## WHAT THE TASK ASKS
Lines in the records below that contain the word "plupload" must each be copied.

----------------------------------------

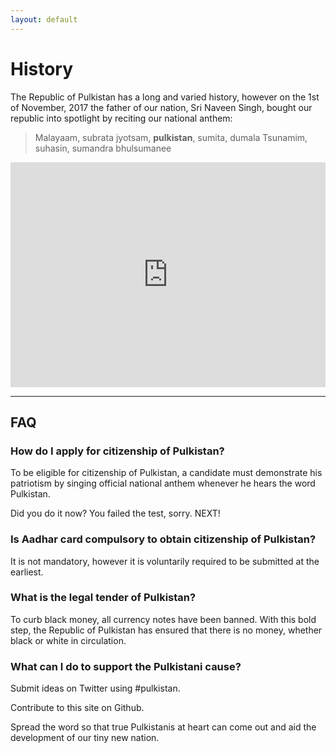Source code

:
 ```yaml
---
layout: default
---
```


# [](#history)History

The Republic of Pulkistan has a long and varied history, however on the 1st of November, 2017
the father of our nation, Sri Naveen Singh, bought our republic into spotlight by reciting
our national anthem:

> Malayaam, subrata jyotsam, **pulkistan**, sumita, dumala Tsunamim, suhasin, sumandra bhulsumanee

<iframe width="504" height="360" src="https://www.youtube.com/embed/iQq_XmetUPg" frameborder="0" gesture="media" allowfullscreen></iframe>

* * *

## [](#faq)FAQ

### How do I apply for citizenship of Pulkistan?

To be eligible for citizenship of Pulkistan, a candidate must demonstrate his patriotism
by singing official national anthem whenever he hears the word Pulkistan.

Did you do it now? You failed the test, sorry. NEXT!

### Is Aadhar card compulsory to obtain citizenship of Pulkistan?

It is not mandatory, however it is voluntarily required to be submitted at the earliest.

### What is the legal tender of Pulkistan?

To curb black money, all currency notes have been banned. With this bold step, the Republic
of Pulkistan has ensured that there is no money, whether black or white in circulation.

### What can I do to support the Pulkistani cause?

Submit ideas on Twitter using #pulkistan.

Contribute to this site on Github.

Spread the word so that true Pulkistanis at heart can come out and aid the development of
our tiny new nation.
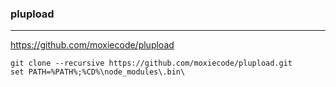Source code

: ### plupload
---
https://github.com/moxiecode/plupload

```
git clone --recursive https://github.com/moxiecode/plupload.git
set PATH=%PATH%;%CD%\node_modules\.bin\
```

```
```

```
```


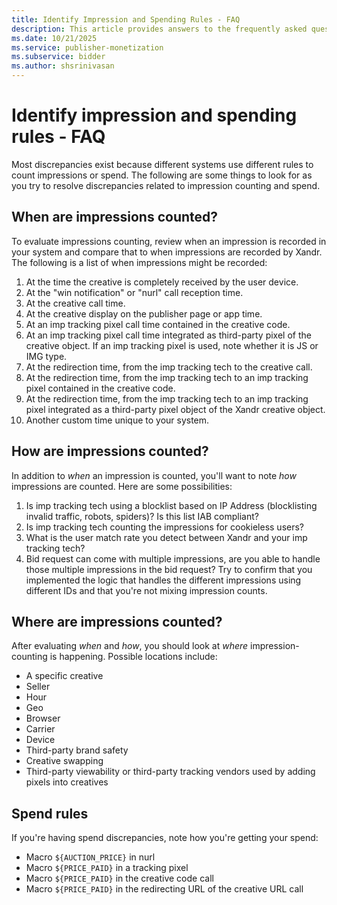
 ```yaml
---
title: Identify Impression and Spending Rules - FAQ
description: This article provides answers to the frequently asked questions on how to identify impression and spending rules.
ms.date: 10/21/2025
ms.service: publisher-monetization
ms.subservice: bidder
ms.author: shsrinivasan
---
```


# Identify impression and spending rules - FAQ

Most discrepancies exist because different systems use different rules to count impressions or spend. The following are some things to look for as you try to resolve discrepancies related to impression counting and spend.

## When are impressions counted?

To evaluate impressions counting, review when an impression is recorded in your system and compare that to when impressions are recorded by Xandr. The following is a list of when impressions might be recorded:

1. At the time the creative is completely received by the user device.
1. At the "win notification" or "nurl" call reception time.
1. At the creative call time.
1. At the creative display on the publisher page or app time.
1. At an imp tracking pixel call time contained in the creative code.
1. At an imp tracking pixel call time integrated as third-party pixel of the creative object. If an imp tracking pixel is used, note whether it is JS or IMG type.
1. At the redirection time, from the imp tracking tech to the creative call.
1. At the redirection time, from the imp tracking tech to an imp tracking pixel contained in the creative code.
1. At the redirection time, from the imp tracking tech to an imp tracking pixel integrated as a third-party pixel object of the Xandr creative object.
1. Another custom time unique to your system.

## How are impressions counted?

In addition to *when* an impression is counted, you'll want to note *how* impressions are counted. Here are some possibilities:

1. Is imp tracking tech using a blocklist based on IP Address (blocklisting invalid traffic, robots, spiders)? Is this list IAB compliant?
1. Is imp tracking tech counting the impressions for cookieless users?
1. What is the user match rate you detect between Xandr and your imp tracking tech?
1. Bid request can come with multiple impressions, are you able to handle those multiple impressions in the bid request? Try to confirm that you implemented the logic that handles the different impressions using different IDs and that you're not mixing impression counts.

## Where are impressions counted?

After evaluating *when* and *how*, you should look at *where* impression-counting is happening. Possible locations include:

- A specific creative
- Seller
- Hour
- Geo
- Browser
- Carrier
- Device
- Third-party brand safety
- Creative swapping
- Third-party viewability or third-party tracking vendors used by adding pixels into creatives

## Spend rules

If you're having spend discrepancies, note how you're getting your spend:

- Macro `${AUCTION_PRICE}` in nurl
- Macro `${PRICE_PAID}` in a tracking pixel
- Macro `${PRICE_PAID}` in the creative code call
- Macro `${PRICE_PAID}` in the redirecting URL of the creative URL call
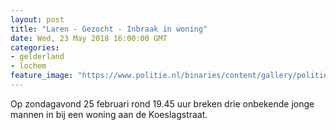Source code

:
 ```yaml
---
layout: post
title: "Laren - Gezocht - Inbraak in woning"
date: Wed, 23 May 2018 16:00:00 GMT
categories: 
- gelderland 
- lochem 
feature_image: "https://www.politie.nl/binaries/content/gallery/politie/gezocht/verdachten/2018/mei/02-on/2018086966-1.jpg"
---
```


Op zondagavond 25 februari rond 19.45 uur breken drie onbekende jonge mannen in bij een woning aan de Koeslagstraat.
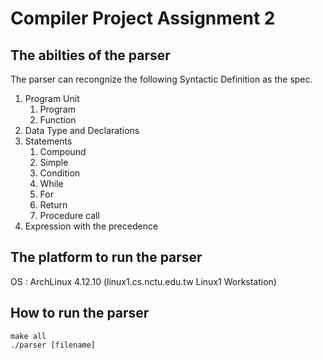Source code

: # Compiler Project Assignment 2
## The abilties of the parser
The parser can recongnize the following Syntactic Definition as the spec.
1. Program Unit
    1. Program
    2. Function
2. Data Type and Declarations
3. Statements
    1. Compound
    2. Simple
    3. Condition
    4. While
    5. For
    6. Return
    7. Procedure call
4. Expression
    with the precedence
## The platform to run the parser
OS : ArchLinux 4.12.10 (linux1.cs.nctu.edu.tw Linux1 Workstation)
## How to run the parser
```
make all
./parser [filename]
```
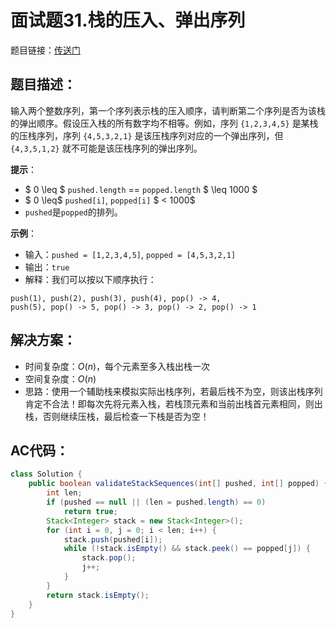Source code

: # 面试题31.栈的压入、弹出序列
题目链接：[传送门](https://leetcode-cn.com/problems/zhan-de-ya-ru-dan-chu-xu-lie-lcof/)

## 题目描述：
输入两个整数序列，第一个序列表示栈的压入顺序，请判断第二个序列是否为该栈的弹出顺序。假设压入栈的所有数字均不相等。例如，序列 `{1,2,3,4,5}` 是某栈的压栈序列，序列 `{4,5,3,2,1}` 是该压栈序列对应的一个弹出序列，但 `{4,3,5,1,2}` 就不可能是该压栈序列的弹出序列。

**提示**：

- $ 0 \leq $ `pushed.length` == `popped.length` $ \leq 1000 $
- $ 0 \leq$ `pushed[i]`, `popped[i]` $ < 1000$
- `pushed`是`popped`的排列。

**示例**：

- 输入：`pushed = [1,2,3,4,5]`, `popped = [4,5,3,2,1]`
- 输出：`true`
- 解释：我们可以按以下顺序执行：

```
push(1), push(2), push(3), push(4), pop() -> 4,
push(5), pop() -> 5, pop() -> 3, pop() -> 2, pop() -> 1
```

## 解决方案：
- 时间复杂度：$O(n)$，每个元素至多入栈出栈一次
- 空间复杂度：$O(n)$
- 思路：使用一个辅助栈来模拟实际出栈序列，若最后栈不为空，则该出栈序列肯定不合法！即每次先将元素入栈，若栈顶元素和当前出栈首元素相同，则出栈，否则继续压栈，最后检查一下栈是否为空！

## AC代码：
```java
class Solution {
	public boolean validateStackSequences(int[] pushed, int[] popped) {
		int len;
		if (pushed == null || (len = pushed.length) == 0)
			return true;
		Stack<Integer> stack = new Stack<Integer>();
		for (int i = 0, j = 0; i < len; i++) {
			stack.push(pushed[i]);
			while (!stack.isEmpty() && stack.peek() == popped[j]) {
				stack.pop();
				j++;
			}
		}
		return stack.isEmpty();
	}
}
```
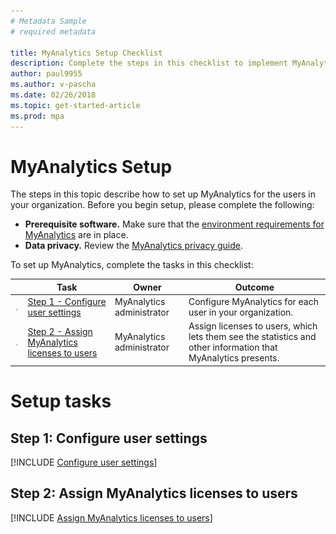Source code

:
 ```yaml
---
# Metadata Sample
# required metadata

title: MyAnalytics Setup Checklist
description: Complete the steps in this checklist to implement MyAnalytics in your organization
author: paul9955
ms.author: v-pascha
ms.date: 02/26/2018
ms.topic: get-started-article
ms.prod: mpa
---
```


# MyAnalytics Setup 

<!-- The following is shortened. OK with MyA team like this? -->

The steps in this topic describe how to set up MyAnalytics for the users in your organization. Before you begin setup, please complete the following: 
 * **Prerequisite software.** Make sure that the [environment requirements for MyAnalytics](../Overview/Environment-Requirements.md) are in place. 
 * **Data privacy.** Review the [MyAnalytics privacy guide](../Overview/Privacy-Guide.md).

<!-- TRYING THIS OUT

## Preliminary review tasks

To prepare for setting up MyAnalytics, review the following articles:  

| Review this article | Owner | Outcome |
|------|-------|---------|
| [Environment requirements for MyAnalytics](#preliminary-review-tasks) | MyAnalytics administrator | Review this list of requirements to determine whether you are ready to set up MyAnalytics. |
| [MyAnalytics privacy guide](#preliminary-review-tasks)  | MyAnalytics administrator | Review this overview of the types of data collected and used by MyAnalytics, and how privacy, choice, and controls were incorporated into its design.  |

## Setup tasks

-->

To set up MyAnalytics<!--for users in your organization-->, complete the tasks in this checklist: 

| | Task | Owner | Outcome |
|---|------|-------|---------|
| <img src="../../Images/Team-adopt-plan-checklist-box.PNG"> | [Step 1 - Configure user settings](#step-1-configure-user-settings)  | MyAnalytics administrator | Configure MyAnalytics for each user in your organization.  |
| <img src="../../Images/Team-adopt-plan-checklist-box.PNG"> | [Step 2 - Assign MyAnalytics licenses to users](#step-2-assign-myanalytics-licenses-to-users)  | MyAnalytics administrator | Assign licenses to users, which lets them see the statistics and other information that MyAnalytics presents.   |

<!-- 

# Preliminary review tasks

<!-- ## Environment requirements for MyAnalytics 

[!INCLUDE [Review the environment requirements for MyAnalytics](../Overview/Environment-Requirements.md)] 

<!-- ## MyAnalytics privacy guide 

[!INCLUDE [Review the MyAnalytics privacy guide](../Overview/Privacy-Guide.md)] 

-->


# Setup tasks


## Step 1: Configure user settings

[!INCLUDE [Configure user settings](../Setup/Configure-MyA-User-Settings.md)] 

## Step 2: Assign MyAnalytics licenses to users

[!INCLUDE [Assign MyAnalytics licenses to users](../Setup/Assign-Licenses.md)]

----------------------------------------

## SOLUTION
: ### plupload
https://github.com/moxiecode/plupload
git clone --recursive https://github.com/moxiecode/plupload.git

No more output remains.